O efeito bola de leve na leitura, para mais, conjugado com
acasos mais ou menos alucinados, vertigens, espelhos, e por aí fora, não se
sabe nunca como poderá acabar, se alguma vez acabar. Ler é estar permanente em
contacto com o além, o além nós, algo
suficientemente vago para nos levar no seu dorso, para nos fazer vogar mais ou
menos sem destino, em todo o caso, estaremos na presença de um mundo ao qual seremos
devedores, tanto como criadores.
Foi mais ou menos isso que aconteceu quando lia “Jakob Von Gunten” de Robert Walser: a páginas tantas, setenta e cinco, creio, Jacob
divaga com a solenidade de um criador divino, se fosse rico e tal, sairia para o nevoeiro bafado da rua,
onde o frio melancólico do inverno
combinaria muito bem com as suas moedas
de ouro, e tal, caminharia a pé, como sempre, gosto disso, pensando nisto e naquilo, bom, entretanto,
encontraria um homem, observando-o com gentileza e percebendo (não se sabe bem
como) que a vida lhe corre mal (uma espécie de sexto sentido?), um homem que, supostamente,
teria uma dor profunda e que o
confronta perguntando-lhe polidamente o que queria ele. Subitamente saberia
quem aquele homem era, abriria a carteira, retiraria dez mil francos em notas de mil,
quantia que daria a esse homem, continuando a sua viagem. Acrescentando mais à
frente: e um dia iria mendigar, e o sol brilharia(...). Isto já na página setenta e seis, mas na anterior, na setenta e cinco, portanto, já o meu cérebro
havia feito a ligação para Roth, Joseph Roth, e a sua “Lenda do Santo Bebedor”.
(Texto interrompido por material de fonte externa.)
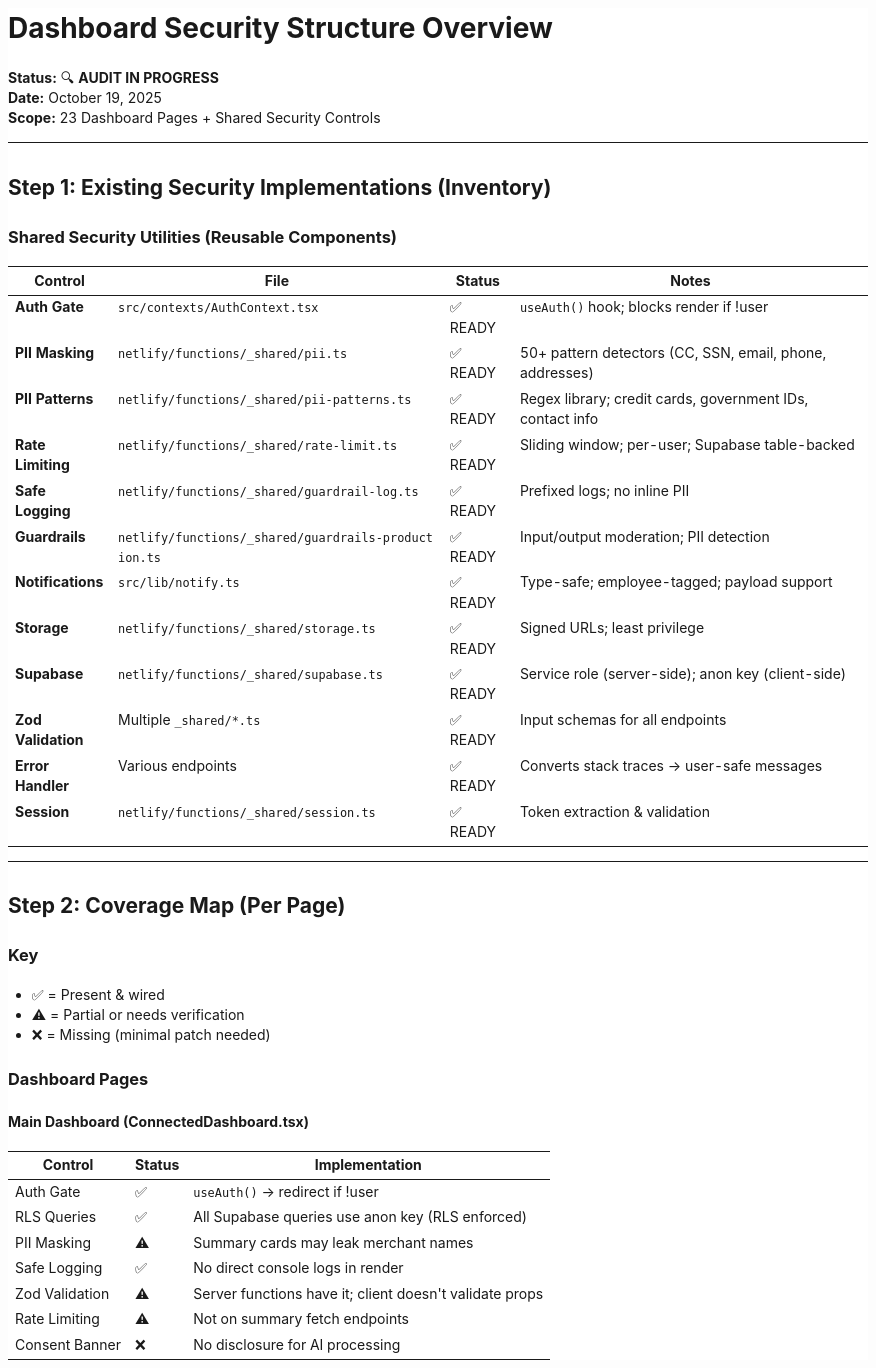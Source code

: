 # Dashboard Security Structure Overview

**Status:** 🔍 **AUDIT IN PROGRESS**  
**Date:** October 19, 2025  
**Scope:** 23 Dashboard Pages + Shared Security Controls

---

## Step 1: Existing Security Implementations (Inventory)

### Shared Security Utilities (Reusable Components)

| Control | File | Status | Notes |
|---------|------|--------|-------|
| **Auth Gate** | `src/contexts/AuthContext.tsx` | ✅ READY | `useAuth()` hook; blocks render if !user |
| **PII Masking** | `netlify/functions/_shared/pii.ts` | ✅ READY | 50+ pattern detectors (CC, SSN, email, phone, addresses) |
| **PII Patterns** | `netlify/functions/_shared/pii-patterns.ts` | ✅ READY | Regex library; credit cards, government IDs, contact info |
| **Rate Limiting** | `netlify/functions/_shared/rate-limit.ts` | ✅ READY | Sliding window; per-user; Supabase table-backed |
| **Safe Logging** | `netlify/functions/_shared/guardrail-log.ts` | ✅ READY | Prefixed logs; no inline PII |
| **Guardrails** | `netlify/functions/_shared/guardrails-production.ts` | ✅ READY | Input/output moderation; PII detection |
| **Notifications** | `src/lib/notify.ts` | ✅ READY | Type-safe; employee-tagged; payload support |
| **Storage** | `netlify/functions/_shared/storage.ts` | ✅ READY | Signed URLs; least privilege |
| **Supabase** | `netlify/functions/_shared/supabase.ts` | ✅ READY | Service role (server-side); anon key (client-side) |
| **Zod Validation** | Multiple `_shared/*.ts` | ✅ READY | Input schemas for all endpoints |
| **Error Handler** | Various endpoints | ✅ READY | Converts stack traces → user-safe messages |
| **Session** | `netlify/functions/_shared/session.ts` | ✅ READY | Token extraction & validation |

---

## Step 2: Coverage Map (Per Page)

### Key
- ✅ = Present & wired
- ⚠️ = Partial or needs verification
- ❌ = Missing (minimal patch needed)

### Dashboard Pages

#### **Main Dashboard (ConnectedDashboard.tsx)**
| Control | Status | Implementation |
|---------|--------|-----------------|
| Auth Gate | ✅ | `useAuth()` → redirect if !user |
| RLS Queries | ✅ | All Supabase queries use anon key (RLS enforced) |
| PII Masking | ⚠️ | Summary cards may leak merchant names |
| Safe Logging | ✅ | No direct console logs in render |
| Zod Validation | ⚠️ | Server functions have it; client doesn't validate props |
| Rate Limiting | ⚠️ | Not on summary fetch endpoints |
| Consent Banner | ❌ | No disclosure for AI processing |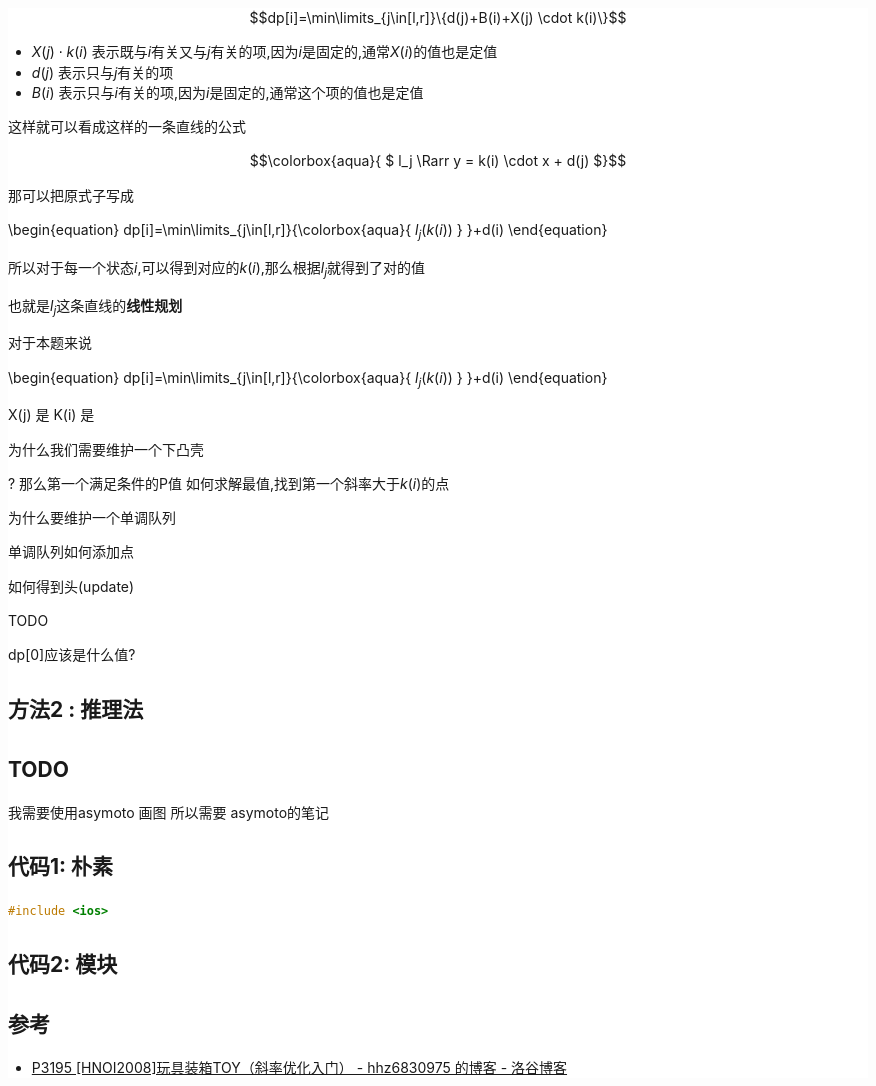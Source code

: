 $$dp[i]=\min\limits_{j\in[l,r]}\{d(j)+B(i)+X(j) \cdot k(i)\}$$

- $X(j) \cdot k(i)$ 表示既与$i$有关又与$j$有关的项,因为$i$是固定的,通常$X(i)$的值也是定值
- $d(j)$ 表示只与$j$有关的项
- $B(i)$ 表示只与$i$有关的项,因为$i$是固定的,通常这个项的值也是定值

这样就可以看成这样的一条直线的公式

```math
\colorbox{aqua}{ $ l_j \Rarr y = k(i) \cdot x + d(j) $}
```

那可以把原式子写成

\begin{equation}
dp[i]=\min\limits_{j\in[l,r]}\{\colorbox{aqua}{ $l_j(k(i) )$ } \}+d(i)
\end{equation}

所以对于每一个状态$i$,可以得到对应的$k(i)$,那么根据$l_j$就得到了对的值

也就是$l_j$这条直线的**线性规划**


对于本题来说

\begin{equation}
dp[i]=\min\limits_{j\in[l,r]}\{\colorbox{aqua}{ $l_j(k(i) )$ } \}+d(i)
\end{equation}

X(j) 是
K(i) 是

为什么我们需要维护一个下凸壳


? 那么第一个满足条件的P值 如何求解最值,找到第一个斜率大于$k(i)$的点

为什么要维护一个单调队列

单调队列如何添加点

如何得到头(update)


TODO

dp[0]应该是什么值?


## 方法2 : 推理法

## TODO

我需要使用asymoto
画图
所以需要 asymoto的笔记

## 代码1: 朴素

```cpp
#include <ios>
```

## 代码2: 模块

## 参考

- [P3195 [HNOI2008]玩具装箱TOY（斜率优化入门） - hhz6830975 的博客 - 洛谷博客](https://www.luogu.com.cn/blog/hhz6830975/p3195-hnoi2008-wan-ju-zhuang-xiang-toy-xie-shuai-you-hua-ru-men-post)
Neste último, logo a início, Andreas, um vagabundo, um bebedor, um autêntico bêbado, tem o
maior piço da sua vida ao encontrar um senhor idoso bem vestido, ali junto às
pontes sobre o Sena, onde era seu costume passar as noites. Ao senhor bem
vestido coubera-lhe em sorte o milagre da
conversão e decidira levar a vida
entre os pobres. O encontro entre os dois é uma pequena obra-prima dentro
da narrativa. Assim por alto:
- Aonde vai irmão? (…)
- Que eu saiba, não
tenho nenhum irmão, e não sei aonde me conduz o caminho?
- Tentarei indicar-lhe
o caminho (…) mas não fique aborrecido comigo se lhe pedir um favor invulgar.
- Estou preparado para
qualquer serviço – respondeu o desamparado.
- Vejo, de facto, que
tem alguns defeitos. Mas Deus pô-lo no meu caminho. Certamente precisa de
dinheiro, não me leve a mal esta frase! Eu tenho dinheiro a mais. É capaz de me
dizer com sinceridade quanto precisa? Pelo menos por agora?
(…)
- Vinte francos.
- Isso é certamente demasiado pouco – replicou o
senhor. O senhor precisa de duzentos.
O restante li de um trago. Outra vez. A lenda continua.